The illicit business has targeted scores of vessels sailed by Dutch, British, American and Australian servicemen that were overpowered by Japanese forces during battles in the Java Sea. Those battles led to the Japanese occupation of the entire Dutch East Indies.
Their recent disappearance from the seabed has tested relations between Indonesia and governments in Australia, Britain, the US and the Netherlands. Myriad Japanese wrecks are also believed to have been ripped apart. Britain has requested Indonesia investigate and take “appropriate action”.
The joint dive to HMAS Perth was scheduled for October but the early onset of the monsoon season delayed it. An expedition to scan the seabed in December was also unsuccessful after poor weather conditions affected the sonar findings.
The full results of the dive, conducted to mark the 75th anniversary of the Battle of Sunda Strait, during which HMAS Perth was sunk, will take several months to be analysed.

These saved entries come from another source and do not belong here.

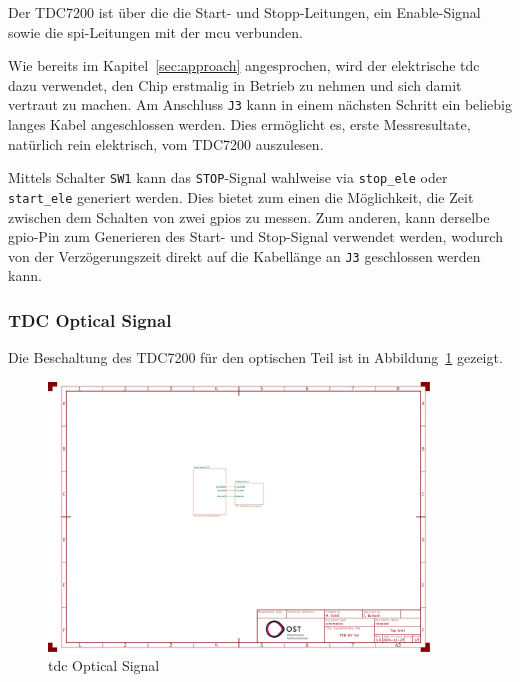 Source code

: Der TDC7200 ist über die die Start- und Stopp-Leitungen, ein Enable-Signal sowie die \acrshort{spi}-Leitungen mit der
\acrshort{mcu} verbunden.

Wie bereits im Kapitel~\ref{sec:approach} angesprochen, wird der elektrische \acrshort{tdc} dazu verwendet, den Chip
erstmalig in Betrieb zu nehmen und sich damit vertraut zu machen. Am Anschluss \lstinline|J3| kann in einem nächsten
Schritt ein beliebig langes Kabel angeschlossen werden. Dies ermöglicht es, erste Messresultate, natürlich rein elektrisch,
vom TDC7200 auszulesen.

Mittels Schalter \lstinline|SW1| kann das \lstinline|STOP|-Signal wahlweise via \lstinline|stop_ele| oder
\lstinline|start_ele| generiert werden. Dies bietet zum einen die Möglichkeit, die Zeit zwischen dem Schalten von zwei
\acrshort{gpio}s zu messen. Zum anderen, kann derselbe \acrshort{gpio}-Pin zum Generieren des Start- und Stop-Signal
verwendet werden, wodurch von der Verzögerungszeit direkt auf die Kabellänge an \lstinline|J3| geschlossen werden kann.

\subsubsection{TDC Optical Signal}

Die Beschaltung des TDC7200 \cite{ti2016tdc7200_datasheet} für den optischen Teil ist in
Abbildung~\ref{fig:tdc_opt_signal} gezeigt.

\begin{figure}[H]
    \centering
    \includegraphics[page=2, trim=530 330 300 310, clip, width=0.9\textwidth]{attachments/schematic.pdf}
    \caption{\acrshort{tdc} Optical Signal}\label{fig:tdc_opt_signal}
\end{figure}

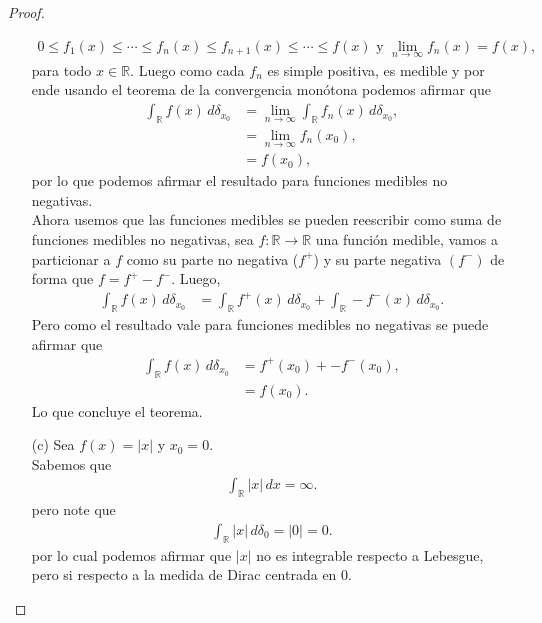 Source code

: \begin{proof}
\begin{enumerate}
      \begin{align*}
        0\leq f_{1}(x)\leq\cdots\leq f_n(x)\leq f_{n+1}(x)\leq \cdots \leq f(x) \text{ y }  \lim_{n \to \infty} f_n(x) = f(x),  
      \end{align*}
      para todo $x \in \mathbb{R}$. Luego como cada $f_{n}$ es simple positiva, es medible y por ende usando el teorema de la convergencia monótona podemos afirmar que
      \begin{align*}
        \int_{\mathbb{R}} f(x) \, d\delta_{x_0} &= \lim_{n \to \infty} \int_{\mathbb{R}} f_n(x) \, d\delta_{x_0},\\
        &= \lim_{n \to \infty} f_n(x_0),\\
        &= f(x_0),       
      \end{align*}
      por lo que podemos afirmar el resultado para funciones medibles no negativas.\\
      Ahora usemos que las funciones medibles se pueden reescribir como suma de funciones medibles no negativas, sea $f: \mathbb{R} \to \mathbb{R}$ una función medible, vamos a particionar a $f$ como su parte no negativa ($f^{+}$) y su parte negativa $(f^{-})$ de forma que $f = f^+ - f^-$. Luego,
      \begin{align*}
        \int_{\mathbb{R}} f(x) \, d\delta_{x_0} &= \int_{\mathbb{R}} f^+(x) \, d\delta_{x_0} + \int_{\mathbb{R}} -f^-(x) \, d\delta_{x_0}.       
      \end{align*}
      Pero como el resultado vale para funciones medibles no negativas se puede afirmar que
      \begin{align*}
        \int_{\mathbb{R}} f(x) \, d\delta_{x_0} &= f^+(x_0) + -f^-(x_0),\\
        &= f(x_0).       
      \end{align*}
      Lo que concluye el teorema.
     \item[(c)] Sea $f(x)=|x|$ y $x_0=0$.\\
      Sabemos que
      \begin{align*}
        \int_{\mathbb{R}}|x|\, dx=\infty.
      \end{align*}
      pero note que
      \begin{align*}
        \int_{\mathbb{R}}|x|\, d\delta_{0}=|0|=0.
      \end{align*}
      por lo cual podemos afirmar que $|x|$ no es integrable respecto a Lebesgue, pero si respecto a la medida de Dirac centrada en $0$. 
  \end{enumerate} 
\end{proof}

Starting its life as a British warship, HMAS Perth was transferred to the Royal Australian Navy in 1939 and sailed to the World’s Fair in New York before the war broke out.
During the next three years, it aided the evacuation of troops from Greece, battled Vichy France forces off Syria and engaged in the Battle of Crete. It operated alongside the Dutch cruisers De Ruyter and Java, the USS Houston and HMS Exeter, Electra and Encounter – all ships that have been partially or completely salvaged.
On 28 February 1942, the Perth ran out of ammunition. Its captain attempted to force a passage through the Sunda Strait but the ship was struck by Japanese torpedoes.
Most of the Perth’s crew tried to abandon ship. The Australian navy says it is doubtful any of the life boats were successfully launched.
“During the abandon-ship operation, Perth was under fire from several destroyers at close range and many hits were scored and casualties caused. Many were killed or wounded in the water by the explosion of the last two torpedoes and by shells exploding in the water,” according to the Australian Navy.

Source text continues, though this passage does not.